* **WHAT YOU SHOULD DO**
Reproduce the records exactly through the line with "Sistema Meteorológico Nacional.".

Records contained in a dataset
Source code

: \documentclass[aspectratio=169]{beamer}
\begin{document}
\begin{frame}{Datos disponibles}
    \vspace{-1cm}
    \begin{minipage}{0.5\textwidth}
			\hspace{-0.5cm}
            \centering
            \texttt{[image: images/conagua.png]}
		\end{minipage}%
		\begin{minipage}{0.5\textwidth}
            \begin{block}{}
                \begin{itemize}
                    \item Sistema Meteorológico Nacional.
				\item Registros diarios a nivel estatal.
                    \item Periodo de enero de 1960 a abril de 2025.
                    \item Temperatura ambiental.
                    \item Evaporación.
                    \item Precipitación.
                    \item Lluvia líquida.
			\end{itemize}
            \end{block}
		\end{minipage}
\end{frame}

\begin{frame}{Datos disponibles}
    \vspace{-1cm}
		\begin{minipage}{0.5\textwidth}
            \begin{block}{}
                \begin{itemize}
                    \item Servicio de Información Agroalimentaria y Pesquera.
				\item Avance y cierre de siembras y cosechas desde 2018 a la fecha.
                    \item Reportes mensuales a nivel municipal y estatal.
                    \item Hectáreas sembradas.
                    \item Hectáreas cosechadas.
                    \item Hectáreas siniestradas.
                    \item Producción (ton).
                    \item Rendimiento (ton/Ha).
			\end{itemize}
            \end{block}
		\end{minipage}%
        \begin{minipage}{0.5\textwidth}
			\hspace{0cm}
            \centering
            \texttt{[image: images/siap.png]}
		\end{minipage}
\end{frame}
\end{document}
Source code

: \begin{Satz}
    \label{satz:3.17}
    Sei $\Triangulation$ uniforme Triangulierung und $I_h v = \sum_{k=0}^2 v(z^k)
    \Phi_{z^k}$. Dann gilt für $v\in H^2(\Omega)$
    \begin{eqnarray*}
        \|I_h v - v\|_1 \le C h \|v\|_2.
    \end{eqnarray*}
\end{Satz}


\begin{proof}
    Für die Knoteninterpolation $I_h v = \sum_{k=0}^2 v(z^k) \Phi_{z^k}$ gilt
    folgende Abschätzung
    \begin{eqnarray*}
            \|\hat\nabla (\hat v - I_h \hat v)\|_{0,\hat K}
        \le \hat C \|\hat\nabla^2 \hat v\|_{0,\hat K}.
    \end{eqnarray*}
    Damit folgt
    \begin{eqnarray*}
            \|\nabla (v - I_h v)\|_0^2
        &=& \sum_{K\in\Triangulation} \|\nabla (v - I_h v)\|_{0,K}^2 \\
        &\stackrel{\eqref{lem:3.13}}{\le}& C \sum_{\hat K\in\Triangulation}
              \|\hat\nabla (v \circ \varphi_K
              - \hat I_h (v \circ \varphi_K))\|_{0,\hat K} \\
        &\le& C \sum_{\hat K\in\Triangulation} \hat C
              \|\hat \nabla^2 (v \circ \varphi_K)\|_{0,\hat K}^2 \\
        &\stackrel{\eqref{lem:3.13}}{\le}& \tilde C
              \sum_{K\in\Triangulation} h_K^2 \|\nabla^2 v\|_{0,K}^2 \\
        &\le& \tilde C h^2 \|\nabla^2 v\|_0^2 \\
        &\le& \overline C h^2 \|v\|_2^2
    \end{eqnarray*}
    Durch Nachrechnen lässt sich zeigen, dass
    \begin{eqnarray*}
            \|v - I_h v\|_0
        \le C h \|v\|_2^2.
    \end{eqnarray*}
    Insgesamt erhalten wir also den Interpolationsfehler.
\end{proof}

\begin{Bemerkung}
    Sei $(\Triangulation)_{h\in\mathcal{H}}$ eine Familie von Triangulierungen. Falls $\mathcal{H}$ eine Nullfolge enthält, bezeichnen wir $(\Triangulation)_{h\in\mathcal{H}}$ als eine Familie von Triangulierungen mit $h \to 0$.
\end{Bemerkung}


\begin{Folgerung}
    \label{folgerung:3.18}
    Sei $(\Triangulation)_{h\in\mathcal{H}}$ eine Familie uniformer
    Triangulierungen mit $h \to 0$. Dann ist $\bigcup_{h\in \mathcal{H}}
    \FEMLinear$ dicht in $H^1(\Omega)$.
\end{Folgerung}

* **SOLUTION TO THIS TASK**
Source code

: \documentclass[aspectratio=169]{beamer}
\begin{document}
\begin{frame}{Datos disponibles}
    \vspace{-1cm}
    \begin{minipage}{0.5\textwidth}
			\hspace{-0.5cm}
            \centering
            \texttt{[image: images/conagua.png]}
		\end{minipage}%
		\begin{minipage}{0.5\textwidth}
            \begin{block}{}
                \begin{itemize}
                    \item Sistema Meteorológico Nacional.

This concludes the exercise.